[Saved entries]
■ ■ ■

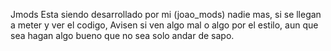 Jmods Esta siendo desarrollado por mi (joao_mods) nadie mas, si se llegan a meter y ver el codigo,
Avisen si ven algo mal o algo por el estilo, aun que sea hagan algo bueno que no sea solo andar de sapo.
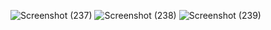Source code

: ![Screenshot (237)](https://github.com/Adamhanafi22/tugas7_20220140129_AdamHanafi/assets/127090327/c219ef13-4ddd-45a4-816f-96dc729810ce)
![Screenshot (238)](https://github.com/Adamhanafi22/tugas7_20220140129_AdamHanafi/assets/127090327/68be817e-a371-4264-bdc2-39d69449de50)
![Screenshot (239)](https://github.com/Adamhanafi22/tugas7_20220140129_AdamHanafi/assets/127090327/9ca534d1-31d0-4386-85b0-c20ed977586c)


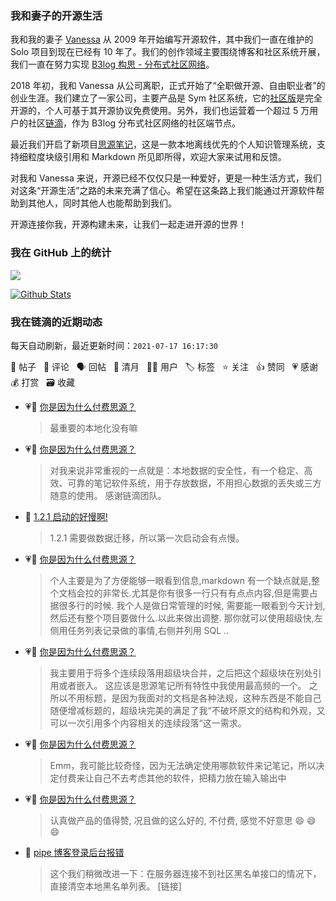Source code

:### 我和妻子的开源生活

我和我的妻子 [Vanessa](https://github.com/Vanessa219) 从 2009 年开始编写开源软件，其中我们一直在维护的 Solo 项目到现在已经有 10 年了。我们的创作领域主要围绕博客和社区系统开展，我们一直在努力实现 [B3log 构思 - 分布式社区网络](https://ld246.com/article/1546941897596)。

2018 年初，我和 Vanessa 从公司离职，正式开始了“全职做开源、自由职业者”的创业生涯。我们建立了一家公司，主要产品是 Sym 社区系统，它的[社区版](https://github.com/88250/symphony)是完全开源的，个人可基于其开源协议免费使用。另外，我们也运营着一个超过 5 万用户的社区[链滴](https://ld246.com)，作为 B3log 分布式社区网络的社区端节点。

最近我们开启了新项目[思源笔记](https://github.com/siyuan-note/siyuan)，这是一款本地离线优先的个人知识管理系统，支持细粒度块级引用和 Markdown 所见即所得，欢迎大家来试用和反馈。

对我和 Vanessa 来说，开源已经不仅仅只是一种爱好，更是一种生活方式，我们对这条“开源生活”之路的未来充满了信心。希望在这条路上我们能通过开源软件帮助到其他人，同时其他人也能帮助到我们。

开源连接你我，开源构建未来，让我们一起走进开源的世界！

### 我在 GitHub 上的统计

<a title="Hits" target="_blank" href="https://github.com/88250/88250"><img src="https://hits.b3log.org/88250/88250.svg"></a>

[![Github Stats](https://github-readme-stats.vercel.app/api?username=88250&theme=tokyonight&show_icons=true)](https://github.com/88250)

<!--events start -->

### 我在链滴的近期动态

每天自动刷新，最近更新时间：`2021-07-17 16:17:30`

📝 帖子 &nbsp; 💬 评论 &nbsp; 🗣 回帖 &nbsp; 🌙 清月 &nbsp; 👨‍💻 用户 &nbsp; 🏷️ 标签 &nbsp; ⭐️ 关注 &nbsp; 👍 赞同 &nbsp; 💗 感谢 &nbsp; 💰 打赏 &nbsp; 🗃 收藏

* 💗💬 [你是因为什么付费思源？](https://ld246.com/article/1626452236702/comment/1626504783369#comments)

  > 最重要的本地化没有嘛
* 💗💬 [你是因为什么付费思源？](https://ld246.com/article/1626452236702/comment/1626506896533#comments)

  > 对我来说非常重视的一点就是：本地数据的安全性，有一个稳定、高效、可靠的笔记软件系统，用于存放数据，不用担心数据的丢失或三方随意的使用。 感谢链滴团队。
* 💬 [1.2.1 启动的好慢啊!](https://ld246.com/article/1626493770594/comment/1626504089178#comments)

  > 1.2.1 需要做数据迁移，所以第一次启动会有点慢。
* 💗💬 [你是因为什么付费思源？](https://ld246.com/article/1626452236702/comment/1626491488805#comments)

  > 个人主要是为了方便能够一眼看到信息,markdown 有一个缺点就是,整个文档会拉的非常长.尤其是你有很多一行只有有点点内容,但是需要占据很多行的时候. 我个人是做日常管理的时候, 需要能一眼看到今天计划,然后还有整个项目要做什么.以此来做出调整. 那你就可以使用超级快,左侧用任务列表记录做的事情,右侧并列用 SQL  ..
* 💗💬 [你是因为什么付费思源？](https://ld246.com/article/1626452236702/comment/1626494859817#comments)

  > 我主要用于将多个连续段落用超级块合并，之后把这个超级块在别处引用或者嵌入。 这应该是思源笔记所有特性中我使用最高频的一个。 之所以不用标题，是因为我面对的文档是各种法规，这种东西是不能自己随便增减标题的，超级块完美的满足了我“不破坏原文的结构和外观，又可以一次引用多个内容相关的连续段落“这一需求。
* 💗💬 [你是因为什么付费思源？](https://ld246.com/article/1626452236702/comment/1626494510872#comments)

  > Emm，我可能比较奇怪，因为无法确定使用哪款软件来记笔记，所以决定付费来让自己不去考虑其他的软件，把精力放在输入输出中
* 💗💬 [你是因为什么付费思源？](https://ld246.com/article/1626452236702/comment/1626493577417#comments)

  > 认真做产品的值得赞, 况且做的这么好的, 不付费, 感觉不好意思 😄 😄 😄
* 💬 [pipe 博客登录后台报错](https://ld246.com/article/1626418729825/comment/1626493293283#comments)

  > 这个我们稍微改进一下：在服务器连接不到社区黑名单接口的情况下，直接清空本地黑名单列表。 [链接]


<!--events end -->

■ ■ ■

- [The problem]
Any pictures above are to be left out. Retype the rest of the records exactly.

- [Solution to the exercise]
 Jmods Esta siendo desarrollado por mi (joao_mods) nadie mas, si se llegan a meter y ver el codigo,
Avisen si ven algo mal o algo por el estilo, aun que sea hagan algo bueno que no sea solo andar de sapo.
Source code

: ![Screenshot (237)](https://github.com/Adamhanafi22/tugas7_20220140129_AdamHanafi/assets/127090327/c219ef13-4ddd-45a4-816f-96dc729810ce)
![Screenshot (238)](https://github.com/Adamhanafi22/tugas7_20220140129_AdamHanafi/assets/127090327/68be817e-a371-4264-bdc2-39d69449de50)
![Screenshot (239)](https://github.com/Adamhanafi22/tugas7_20220140129_AdamHanafi/assets/127090327/9ca534d1-31d0-4386-85b0-c20ed977586c)


Source code

:### 我和妻子的开源生活

我和我的妻子 [Vanessa](https://github.com/Vanessa219) 从 2009 年开始编写开源软件，其中我们一直在维护的 Solo 项目到现在已经有 10 年了。我们的创作领域主要围绕博客和社区系统开展，我们一直在努力实现 [B3log 构思 - 分布式社区网络](https://ld246.com/article/1546941897596)。

2018 年初，我和 Vanessa 从公司离职，正式开始了“全职做开源、自由职业者”的创业生涯。我们建立了一家公司，主要产品是 Sym 社区系统，它的[社区版](https://github.com/88250/symphony)是完全开源的，个人可基于其开源协议免费使用。另外，我们也运营着一个超过 5 万用户的社区[链滴](https://ld246.com)，作为 B3log 分布式社区网络的社区端节点。

最近我们开启了新项目[思源笔记](https://github.com/siyuan-note/siyuan)，这是一款本地离线优先的个人知识管理系统，支持细粒度块级引用和 Markdown 所见即所得，欢迎大家来试用和反馈。

对我和 Vanessa 来说，开源已经不仅仅只是一种爱好，更是一种生活方式，我们对这条“开源生活”之路的未来充满了信心。希望在这条路上我们能通过开源软件帮助到其他人，同时其他人也能帮助到我们。

开源连接你我，开源构建未来，让我们一起走进开源的世界！

### 我在 GitHub 上的统计

<a title="Hits" target="_blank" href="https://github.com/88250/88250"><img src="https://hits.b3log.org/88250/88250.svg"></a>

[![Github Stats](https://github-readme-stats.vercel.app/api?username=88250&theme=tokyonight&show_icons=true)](https://github.com/88250)

<!--events start -->

### 我在链滴的近期动态

每天自动刷新，最近更新时间：`2021-07-17 16:17:30`

📝 帖子 &nbsp; 💬 评论 &nbsp; 🗣 回帖 &nbsp; 🌙 清月 &nbsp; 👨‍💻 用户 &nbsp; 🏷️ 标签 &nbsp; ⭐️ 关注 &nbsp; 👍 赞同 &nbsp; 💗 感谢 &nbsp; 💰 打赏 &nbsp; 🗃 收藏

* 💗💬 [你是因为什么付费思源？](https://ld246.com/article/1626452236702/comment/1626504783369#comments)

  > 最重要的本地化没有嘛
* 💗💬 [你是因为什么付费思源？](https://ld246.com/article/1626452236702/comment/1626506896533#comments)

  > 对我来说非常重视的一点就是：本地数据的安全性，有一个稳定、高效、可靠的笔记软件系统，用于存放数据，不用担心数据的丢失或三方随意的使用。 感谢链滴团队。
* 💬 [1.2.1 启动的好慢啊!](https://ld246.com/article/1626493770594/comment/1626504089178#comments)

  > 1.2.1 需要做数据迁移，所以第一次启动会有点慢。
* 💗💬 [你是因为什么付费思源？](https://ld246.com/article/1626452236702/comment/1626491488805#comments)

  > 个人主要是为了方便能够一眼看到信息,markdown 有一个缺点就是,整个文档会拉的非常长.尤其是你有很多一行只有有点点内容,但是需要占据很多行的时候. 我个人是做日常管理的时候, 需要能一眼看到今天计划,然后还有整个项目要做什么.以此来做出调整. 那你就可以使用超级快,左侧用任务列表记录做的事情,右侧并列用 SQL  ..
* 💗💬 [你是因为什么付费思源？](https://ld246.com/article/1626452236702/comment/1626494859817#comments)

  > 我主要用于将多个连续段落用超级块合并，之后把这个超级块在别处引用或者嵌入。 这应该是思源笔记所有特性中我使用最高频的一个。 之所以不用标题，是因为我面对的文档是各种法规，这种东西是不能自己随便增减标题的，超级块完美的满足了我“不破坏原文的结构和外观，又可以一次引用多个内容相关的连续段落“这一需求。
* 💗💬 [你是因为什么付费思源？](https://ld246.com/article/1626452236702/comment/1626494510872#comments)

  > Emm，我可能比较奇怪，因为无法确定使用哪款软件来记笔记，所以决定付费来让自己不去考虑其他的软件，把精力放在输入输出中
* 💗💬 [你是因为什么付费思源？](https://ld246.com/article/1626452236702/comment/1626493577417#comments)

  > 认真做产品的值得赞, 况且做的这么好的, 不付费, 感觉不好意思 😄 😄 😄
* 💬 [pipe 博客登录后台报错](https://ld246.com/article/1626418729825/comment/1626493293283#comments)

  > 这个我们稍微改进一下：在服务器连接不到社区黑名单接口的情况下，直接清空本地黑名单列表。 [链接]


<!--events end -->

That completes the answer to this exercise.